Last year's campaign season left candidates with at least two giant takeaways. First, never assume what you say at a private function will stay private. And second, it’s usually best not to talk about rape.
Democratic actress Ashley Judd, who is gearing up to take on Senate Minority Leader Mitch McConnell next year in Kentucky, is already breaking both of those informal rules. She is a self-described "three-time rape survivor" who, according to a Huffington Post report by Howard Fineman, said last month at a private dinner in Louisville that since she has survived rape, "I think I can handle Mitch McConnell.”

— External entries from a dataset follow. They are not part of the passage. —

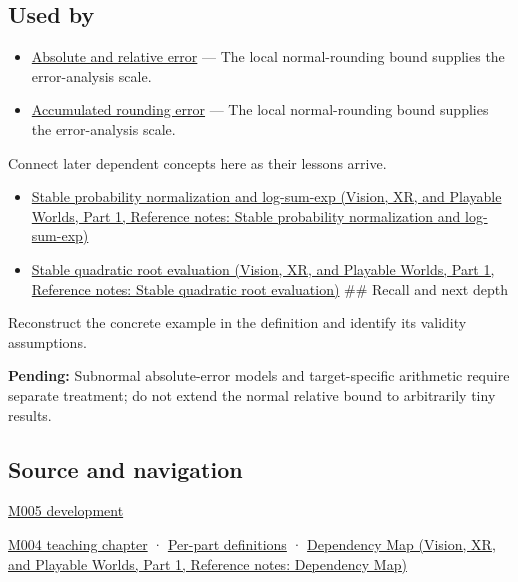 \subsection{Used by}\label{appendix-bc44f7b42f42-used-by}

\hypertarget{appendix-bc44f7b42f42-used-by}{}

\begin{itemize}
\tightlist
\item
  \hyperref[appendix-3ae74e89b4e6]{Absolute and relative error} --- The local normal-rounding bound supplies the error-analysis scale.
\item
  \hyperref[appendix-f82e270791c8]{Accumulated rounding error} --- The local normal-rounding bound supplies the error-analysis scale.
\end{itemize}

Connect later dependent concepts here as their lessons arrive.

\begin{itemize}
\tightlist
\item
  \href{../07-Vision-XR-and-Playable-Worlds-P01/main.pdf\#nameddest=appendix-d580b422240f}{Stable probability normalization and log-sum-exp (Vision, XR, and Playable Worlds, Part 1, Reference notes: Stable probability normalization and log-sum-exp)}
\item
  \href{../07-Vision-XR-and-Playable-Worlds-P01/main.pdf\#nameddest=appendix-b9afba7f63e5}{Stable quadratic root evaluation (Vision, XR, and Playable Worlds, Part 1, Reference notes: Stable quadratic root evaluation)} \#\# Recall and next depth
\end{itemize}

Reconstruct the concrete example in the definition and identify its validity assumptions.

\textbf{Pending:} Subnormal absolute-error models and target-specific arithmetic require separate treatment; do not extend the normal relative bound to arbitrarily tiny results.

\subsection{Source and navigation}\label{appendix-bc44f7b42f42-source-and-navigation}

\hypertarget{appendix-bc44f7b42f42-source-and-navigation}{}

\hyperref[01-foundations-i-ch001-when-arithmetic-meets-uncertainty]{M005 development}

\hyperref[01-foundations-i-ch001-a-stretching-ruler-for-real-valued-quantities]{M004 teaching chapter} · \hyperref[appendix-fd090d982a15-m004---parts-61-76]{Per-part definitions} · \href{../07-Vision-XR-and-Playable-Worlds-P01/main.pdf\#nameddest=appendix-4ad47bdd269a}{Dependency Map (Vision, XR, and Playable Worlds, Part 1, Reference notes: Dependency Map)}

Obviously, Judd is not a man making nonsensical, some would say morally reprehensible, statements about rape. She’s a woman, a rape victim, and an activist for women’s health who wrote about being raped as a child in her 2011 autobiography. If you do a Google search for "Ashley Judd rape," you will get 1.4 million hits that include mentions of her book, her comparison of strip mining to rape, her assertion that she and other Apple customers are "financing mass rape," and her response to Missouri Senate candidate Todd Akin's strange comments on rape. She is used to talking about rape in a way that other people aren't.
Still, is it wise to liken the challenge of rape to the challenge of defeating McConnell? And to assume that the remark won't make it to publication? If there was any doubt about the end of the truly private political event after candidate Barack Obama's "cling to guns or religion" experience in 2008, it vanished last year when Mitt Romney’s remarks about the "47 percent" surfaced on video for all to see (and use in their ads).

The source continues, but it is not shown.